Маглор предвидел, что ему не суждено стать полководцем в будущей войне. Даже если он пожелает и сумеет собрать вокруг себя всех, кто прежде сражался под знамёнами его Дома. И свершить великие подвиги, какие порой решают исход битв – не суждено. Стать же одним из воинов и свидетелем грядущих бед он не желал: достаточно и тех, что уже выпали на его долю. Более, чем достаточно.
Песнопевец со вздохом погладил серебряную арфу. С ней тоже предстояло проститься. Бережно, словно спать укладывая, опустил между камней. Маглор надеялся, что она станет его прощальным даром Эльронду. Чуткий Полуэльф наверняка расслышал в песне прощание – значит, скоро он будет здесь и найдёт арфу. Но не менестреля.

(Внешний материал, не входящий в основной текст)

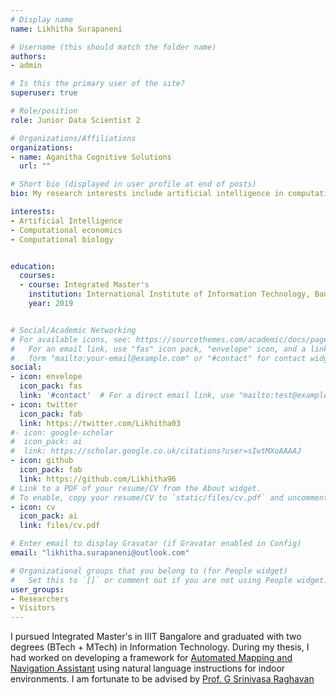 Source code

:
 ```yaml
---
# Display name
name: Likhitha Surapaneni

# Username (this should match the folder name)
authors:
- admin

# Is this the primary user of the site?
superuser: true

# Role/position
role: Junior Data Scientist 2

# Organizations/Affiliations
organizations:
- name: Aganitha Cognitive Solutions
  url: ""

# Short bio (displayed in user profile at end of posts)
bio: My research interests include artificial intelligence in computational economics and multi-agent systems

interests:
- Artificial Intelligence
- Computational economics
- Computational biology


education:
  courses:
  - course: Integrated Master's
    institution: International Institute of Information Technology, Bangalore
    year: 2019


# Social/Academic Networking
# For available icons, see: https://sourcethemes.com/academic/docs/page-builder/#icons
#   For an email link, use "fas" icon pack, "envelope" icon, and a link in the
#   form "mailto:your-email@example.com" or "#contact" for contact widget.
social:
- icon: envelope
  icon_pack: fas
  link: '#contact'  # For a direct email link, use "mailto:test@example.org".
- icon: twitter
  icon_pack: fab
  link: https://twitter.com/Likhitha03
#- icon: google-scholar
#  icon_pack: ai
#  link: https://scholar.google.co.uk/citations?user=sIwtMXoAAAAJ
- icon: github
  icon_pack: fab
  link: https://github.com/Likhitha96
# Link to a PDF of your resume/CV from the About widget.
# To enable, copy your resume/CV to `static/files/cv.pdf` and uncomment the lines below.
- icon: cv
  icon_pack: ai
  link: files/cv.pdf

# Enter email to display Gravatar (if Gravatar enabled in Config)
email: "likhitha.surapaneni@outlook.com"

# Organizational groups that you belong to (for People widget)
#   Set this to `[]` or comment out if you are not using People widget.
user_groups:
- Researchers
- Visitors
---
```

I pursued Integrated Master's in IIIT Bangalore and graduated with two degrees (BTech + MTech) in Information Technology.
During my thesis, I had worked on developing a framework for [Automated Mapping and Navigation Assistant](files/thesis.pdf) using natural language instructions for indoor environments. 
I am fortunate to be advised by [Prof. G Srinivasa Raghavan](https://www.iiitb.ac.in/faculty/g-srinivasaraghavan)
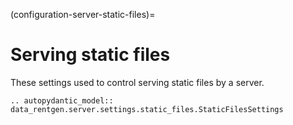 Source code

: (configuration-server-static-files)=

# Serving static files

These settings used to control serving static files by a server.

```{eval-rst}
.. autopydantic_model:: data_rentgen.server.settings.static_files.StaticFilesSettings
```
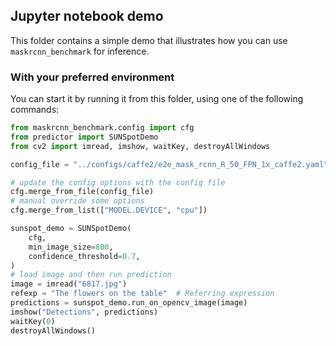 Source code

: ## Jupyter notebook demo

This folder contains a simple demo that illustrates how you can use `maskrcnn_benchmark` for inference.


### With your preferred environment

You can start it by running it from this folder, using one of the following commands:
```python
from maskrcnn_benchmark.config import cfg
from predictor import SUNSpotDemo
from cv2 import imread, imshow, waitKey, destroyAllWindows

config_file = "../configs/caffe2/e2e_mask_rcnn_R_50_FPN_1x_caffe2.yaml"

# update the config options with the config file
cfg.merge_from_file(config_file)
# manual override some options
cfg.merge_from_list(["MODEL.DEVICE", "cpu"])

sunspot_demo = SUNSpotDemo(
    cfg,
    min_image_size=800,
    confidence_threshold=0.7,
)
# load image and then run prediction
image = imread("6817.jpg")
refexp = "The flowers on the table"  # Referring expression 
predictions = sunspot_demo.run_on_opencv_image(image)
imshow("Detections", predictions)
waitKey(0)
destroyAllWindows()
```
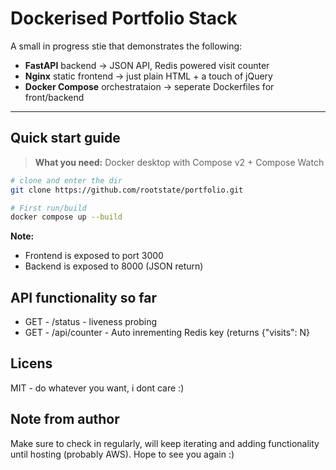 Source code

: # Dockerised Portfolio Stack
A small in progress stie that demonstrates the following:
* **FastAPI** backend -> JSON API, Redis powered visit counter
* **Nginx** static frontend -> just plain HTML + a touch of jQuery
* **Docker Compose** orchestrataion -> seperate Dockerfiles for front/backend

---
## Quick start guide
> **What you need:** Docker desktop with Compose v2 + Compose Watch

```bash
# clone and enter the dir
git clone https://github.com/rootstate/portfolio.git

# First run/build
docker compose up --build
```
**Note:**
* Frontend is exposed to port 3000
* Backend is exposed to 8000 (JSON return)

## API functionality so far
* GET - /status - liveness probing
* GET - /api/counter - Auto inrementing Redis key (returns {"visits": N}

## Licens
MIT - do whatever you want, i dont care :)

## Note from author
Make sure to check in regularly, will keep iterating and adding functionality until hosting (probably AWS). Hope to see you again :)
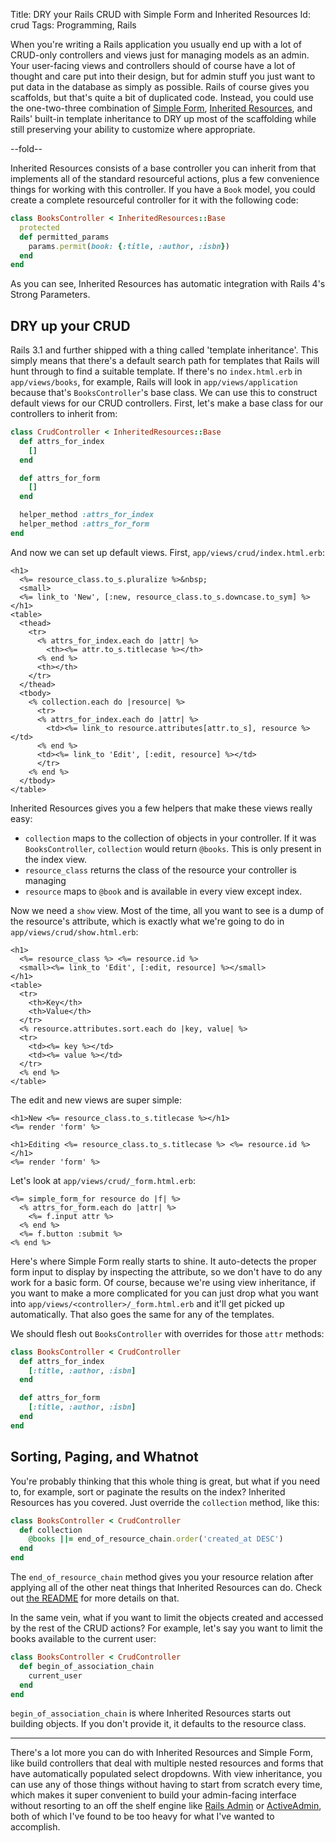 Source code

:Title: DRY your Rails CRUD with Simple Form and Inherited Resources
Id:    crud
Tags:  Programming, Rails

[simple_form]: https://github.com/plataformatec/simple_form
[inherited_resources]: https://github.com/josevalim/inherited_resources
[rails_admin]: https://github.com/sferik/rails_admin
[active_admin]: https://github.com/gregbell/active_admin

When you're writing a Rails application you usually end up with a lot of CRUD-only controllers and views just for managing models as an admin. Your user-facing views and controllers should of course have a lot of thought and care put into their design, but for admin stuff you just want to put data in the database as simply as possible. Rails of course gives you scaffolds, but that's quite a bit of duplicated code. Instead, you could use the one-two-three combination of [Simple Form][simple_form],  [Inherited Resources][inherited_resources], and Rails' built-in template inheritance to DRY up most of the scaffolding while still preserving your ability to customize where appropriate.

--fold--

Inherited Resources consists of a base controller you can inherit from that implements all of the standard resourceful actions, plus a few convenience things for working with this controller. If you have a `Book` model, you could create a complete resourceful controller for it with the following code:

```ruby
class BooksController < InheritedResources::Base
  protected
  def permitted_params
    params.permit(book: {:title, :author, :isbn})
  end
end
```

As you can see, Inherited Resources has automatic integration with Rails 4's Strong Parameters.

## DRY up your CRUD

Rails 3.1 and further shipped with a thing called 'template inheritance'. This simply means that there's a default search path for templates that Rails will hunt through to find a suitable template. If there's no `index.html.erb` in `app/views/books`, for example, Rails will look in `app/views/application` because that's `BooksController`'s base class. We can use this to construct default views for our CRUD controllers. First, let's make a base class for our controllers to inherit from:

```ruby
class CrudController < InheritedResources::Base
  def attrs_for_index
    []
  end

  def attrs_for_form
    []
  end

  helper_method :attrs_for_index
  helper_method :attrs_for_form
end
```

And now we can set up default views. First, `app/views/crud/index.html.erb`:

```erb
<h1>
  <%= resource_class.to_s.pluralize %>&nbsp;
  <small>
  <%= link_to 'New', [:new, resource_class.to_s.downcase.to_sym] %>
</h1>
<table>
  <thead>
    <tr>
      <% attrs_for_index.each do |attr| %>
        <th><%= attr.to_s.titlecase %></th>
      <% end %>
      <th></th>
    </tr>
  </thead>
  <tbody>
    <% collection.each do |resource| %>
      <tr>
      <% attrs_for_index.each do |attr| %>
        <td><%= link_to resource.attributes[attr.to_s], resource %></td>
      <% end %>
      <td><%= link_to 'Edit', [:edit, resource] %></td>
      </tr>
    <% end %>
  </tbody>
</table>
```

Inherited Resources gives you a few helpers that make these views really easy:

* `collection` maps to the collection of objects in your controller. If it was `BooksController`, `collection` would return `@books`. This is only present in the index view.
* `resource_class` returns the class of the resource your controller is managing
* `resource` maps to `@book` and is available in every view except index.

Now we need a `show` view. Most of the time, all you want to see is a dump of the resource's attribute, which is exactly what we're going to do in `app/views/crud/show.html.erb`:

```erb
<h1>
  <%= resource_class %> <%= resource.id %>
  <small><%= link_to 'Edit', [:edit, resource] %></small>
</h1>
<table>
  <tr>
    <th>Key</th>
    <th>Value</th>
  </tr>
  <% resource.attributes.sort.each do |key, value| %>
  <tr>
    <td><%= key %></td>
    <td><%= value %></td>
  </tr>
  <% end %>
</table>
```

The edit and new views are super simple:

```erb
<h1>New <%= resource_class.to_s.titlecase %></h1>
<%= render 'form' %>
```

```erb
<h1>Editing <%= resource_class.to_s.titlecase %> <%= resource.id %></h1>
<%= render 'form' %>
```

Let's look at `app/views/crud/_form.html.erb`:

```erb
<%= simple_form_for resource do |f| %>
  <% attrs_for_form.each do |attr| %>
    <%= f.input attr %>
  <% end %>
  <%= f.button :submit %>
<% end %>
```

Here's where Simple Form really starts to shine. It auto-detects the proper form input to display by inspecting the attribute, so we don't have to do any work for a basic form. Of course, because we're using view inheritance, if you want to make a more complicated for you can just drop what you want into `app/views/<controller>/_form.html.erb` and it'll get picked up automatically. That also goes the same for any of the templates.

We should flesh out `BooksController` with overrides for those `attr` methods:

```ruby
class BooksController < CrudController
  def attrs_for_index
    [:title, :author, :isbn]
  end

  def attrs_for_form
    [:title, :author, :isbn]
  end
end
```

## Sorting, Paging, and Whatnot

You're probably thinking that this whole thing is great, but what if you need to, for example, sort or paginate the results on the index? Inherited Resources has you covered. Just override the `collection` method, like this:

```ruby
class BooksController < CrudController
  def collection
    @books ||= end_of_resource_chain.order('created_at DESC')
  end
end
```

The `end_of_resource_chain` method gives you your resource relation after applying all of the other neat things that Inherited Resources can do. Check out [the README][inherited_resources] for more details on that.

In the same vein, what if you want to limit the objects created and accessed by the rest of the CRUD actions? For example, let's say you want to limit the books available to the current user:

```ruby
class BooksController < CrudController
  def begin_of_association_chain
    current_user
  end
end
```

`begin_of_association_chain` is where Inherited Resources starts out building objects. If you don't provide it, it defaults to the resource class.

---

There's a lot more you can do with Inherited Resources and Simple Form, like build controllers that deal with multiple nested resources and forms that have automatically populated select dropdowns. With view inheritance, you can use any of those things without having to start from scratch every time, which makes it super convenient to build your admin-facing interface without resorting to an off the shelf engine like [Rails Admin][rails_admin] or [ActiveAdmin][active_admin], both of which I've found to be too heavy for what I've wanted to accomplish.
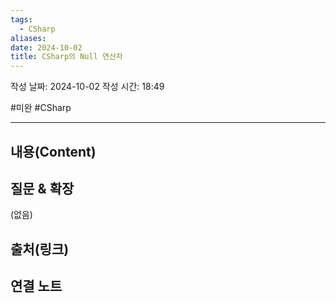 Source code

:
 ```yaml
---
tags:
  - CSharp
aliases: 
date: 2024-10-02
title: CSharp의 Null 연산자
---
```

작성 날짜: 2024-10-02
작성 시간: 18:49

#미완 #CSharp 

----
## 내용(Content)

### 

## 질문 & 확장

(없음)

## 출처(링크)


## 연결 노트










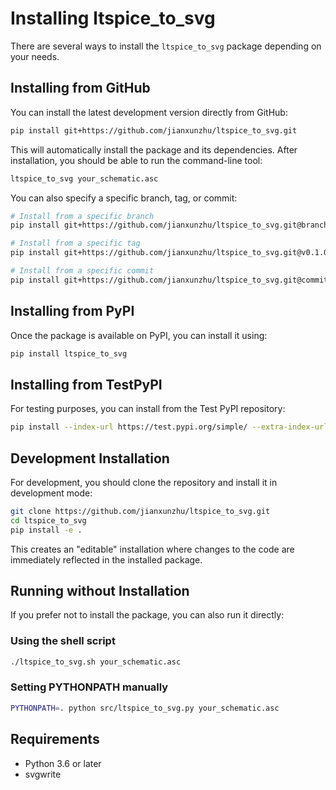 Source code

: # Installing ltspice_to_svg

There are several ways to install the `ltspice_to_svg` package depending on your needs.

## Installing from GitHub

You can install the latest development version directly from GitHub:

```bash
pip install git+https://github.com/jianxunzhu/ltspice_to_svg.git
```

This will automatically install the package and its dependencies. After installation, you should be able to run the command-line tool:

```bash
ltspice_to_svg your_schematic.asc
```

You can also specify a specific branch, tag, or commit:

```bash
# Install from a specific branch
pip install git+https://github.com/jianxunzhu/ltspice_to_svg.git@branch_name

# Install from a specific tag
pip install git+https://github.com/jianxunzhu/ltspice_to_svg.git@v0.1.0

# Install from a specific commit
pip install git+https://github.com/jianxunzhu/ltspice_to_svg.git@commit_hash
```

## Installing from PyPI

Once the package is available on PyPI, you can install it using:

```bash
pip install ltspice_to_svg
```

## Installing from TestPyPI

For testing purposes, you can install from the Test PyPI repository:

```bash
pip install --index-url https://test.pypi.org/simple/ --extra-index-url https://pypi.org/simple/ ltspice_to_svg
```

## Development Installation

For development, you should clone the repository and install it in development mode:

```bash
git clone https://github.com/jianxunzhu/ltspice_to_svg.git
cd ltspice_to_svg
pip install -e .
```

This creates an "editable" installation where changes to the code are immediately reflected in the installed package.

## Running without Installation

If you prefer not to install the package, you can also run it directly:

### Using the shell script

```bash
./ltspice_to_svg.sh your_schematic.asc
```

### Setting PYTHONPATH manually

```bash
PYTHONPATH=. python src/ltspice_to_svg.py your_schematic.asc
```

## Requirements

- Python 3.6 or later
- svgwrite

Маглор не желал причинять ему боль – но и не мог дольше оставаться здесь, где будущее сулило беды, а настоящее лишь углубляло печаль. Былой Оссирианд и ныне был прекрасен. Однако его созерцание слишком часто возвращало его к памяти о скитаниях в лесах после Нирнаэт Арноэдиад и тех советах, после которых сыновья Феанора направили послания в Дориат и Гавани Сириона. Море Маглор любил, как и прежде, но вечная музыка волн звучала для него много печальней с тех пор, как в тех волнах скрылся сильмарилл и почти весь Белерианд.
Однако было на свете место, куда он и желал, и мог вернуться. Пока действительно не обратился в тень самого себя. Маглор решительно развернулся и, стремительно пробежав по камням, бросился в воду.
Примечания:
1. На самом деле, по "Сильмариллиону" неизвестно, что произошло с Маглором после того, как он спел "Нолдолантэ". "Of the enslaving at Alqualonde more is told in that lament which is named Noldolante, the Fall of the Noldor, that Maglor made ere he was lost" – можно, конечно, перевести и как "перед смертью", но можно и иначе: "перед тем, как пропал". Я предполагаю скорее второе.
2. Согласно неопубликованной "Квенте Сильмариллион", Маглор – из тех, кто во Вторую Эпоху на многие века задержался на западе и севере Внешних Земель, и Эльронд некоторое время был с ним.
ГЛАВА 2. ВОССТАНОВЛЕНИЕ
Плыть предстояло весь день и полночи без остановки – как он рассчитал, ясно представив себе карту ныне погибшей земли. В своих силах Маглор не сомневался. Он всегда был вынослив и в ходьбе, и в беге, и в верховой езде. В плавании на выносливость он себя не проверял, но на Баларе нередко плавал вдоль берегов. Дети очень любили плескаться в воде, особенно Эльрос, и он не собирался лишать их этой радости. Немного радостей было у беженцев, ожидавших последнего удара...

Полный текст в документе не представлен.